While meditation is often used for religious purposes, it can also be a psychotherapeutic technique used to reduce stress, anxiety, depression, and pain, to enhance perception and awareness, and to bring about general well-being.

Meditation has been demonstrated to increase focus, reduce stress, and promote calmness. When used in conjunction with mindfulness practices, it can also help subjects recognize and accept negative emotions, particularly in a structured group setting or with social support from a therapist, family member, or friend.

Most religious traditions include meditation, but this portion of our guide is mostly concerned with its use as a mind-body intervention.

In psychotherapy, meditation is used to increase the conscious awareness of patients.
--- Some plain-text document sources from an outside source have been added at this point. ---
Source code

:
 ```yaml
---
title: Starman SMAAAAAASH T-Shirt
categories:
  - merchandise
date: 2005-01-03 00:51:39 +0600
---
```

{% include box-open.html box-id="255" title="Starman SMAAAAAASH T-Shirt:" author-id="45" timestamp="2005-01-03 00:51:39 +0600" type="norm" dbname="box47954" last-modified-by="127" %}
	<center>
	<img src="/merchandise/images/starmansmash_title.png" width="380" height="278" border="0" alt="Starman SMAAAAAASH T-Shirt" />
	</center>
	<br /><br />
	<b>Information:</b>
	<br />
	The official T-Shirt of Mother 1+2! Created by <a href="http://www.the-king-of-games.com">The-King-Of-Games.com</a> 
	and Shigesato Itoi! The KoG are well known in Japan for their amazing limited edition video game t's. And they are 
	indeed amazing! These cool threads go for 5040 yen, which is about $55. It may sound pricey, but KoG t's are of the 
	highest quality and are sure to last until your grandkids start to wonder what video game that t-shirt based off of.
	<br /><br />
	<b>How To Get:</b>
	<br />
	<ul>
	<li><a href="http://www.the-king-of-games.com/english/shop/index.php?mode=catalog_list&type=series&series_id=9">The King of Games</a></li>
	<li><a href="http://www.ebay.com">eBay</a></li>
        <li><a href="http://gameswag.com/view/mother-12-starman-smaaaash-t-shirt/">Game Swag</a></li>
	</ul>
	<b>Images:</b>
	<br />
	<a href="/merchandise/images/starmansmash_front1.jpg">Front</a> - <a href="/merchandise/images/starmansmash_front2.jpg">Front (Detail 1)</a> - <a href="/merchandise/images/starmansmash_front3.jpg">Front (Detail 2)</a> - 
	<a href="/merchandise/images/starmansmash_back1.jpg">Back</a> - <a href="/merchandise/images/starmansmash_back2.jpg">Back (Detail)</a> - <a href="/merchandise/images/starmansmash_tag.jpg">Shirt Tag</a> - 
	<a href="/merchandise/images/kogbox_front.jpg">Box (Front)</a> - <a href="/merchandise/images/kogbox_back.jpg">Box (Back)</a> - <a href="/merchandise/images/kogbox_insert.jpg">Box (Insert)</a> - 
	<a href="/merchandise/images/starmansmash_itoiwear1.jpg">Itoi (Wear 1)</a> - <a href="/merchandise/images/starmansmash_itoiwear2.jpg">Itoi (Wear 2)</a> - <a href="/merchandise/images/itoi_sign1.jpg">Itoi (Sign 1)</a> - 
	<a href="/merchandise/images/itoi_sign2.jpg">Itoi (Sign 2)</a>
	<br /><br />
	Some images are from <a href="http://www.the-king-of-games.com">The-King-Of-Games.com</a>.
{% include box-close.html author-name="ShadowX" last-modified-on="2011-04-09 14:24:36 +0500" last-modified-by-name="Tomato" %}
The US-based National Center for Complementary and Integrative Health defines the use of meditation as "a mind and body practice that has a long history of use for increasing calmness and physical relaxation, improving psychological balance, coping with illness, and enhancing overall health and well-being."

Its use has been encouraged in patients undergoing long-term psychiatric or medical therapy to reduce anxiety, pain, or depression.

The American Heart Association issued a statement in 2017 to the effect that meditation could be a reasonable adjunct practice for patients with cardiovascular disease.

Meditation has also been found to have some positive effects with patients suffering from migraine headaches, insomnia, irritable bowel syndrome, and cognitive decline in elderly patients. Various forms of meditation have been used to decrease symptoms of PTSD and depression.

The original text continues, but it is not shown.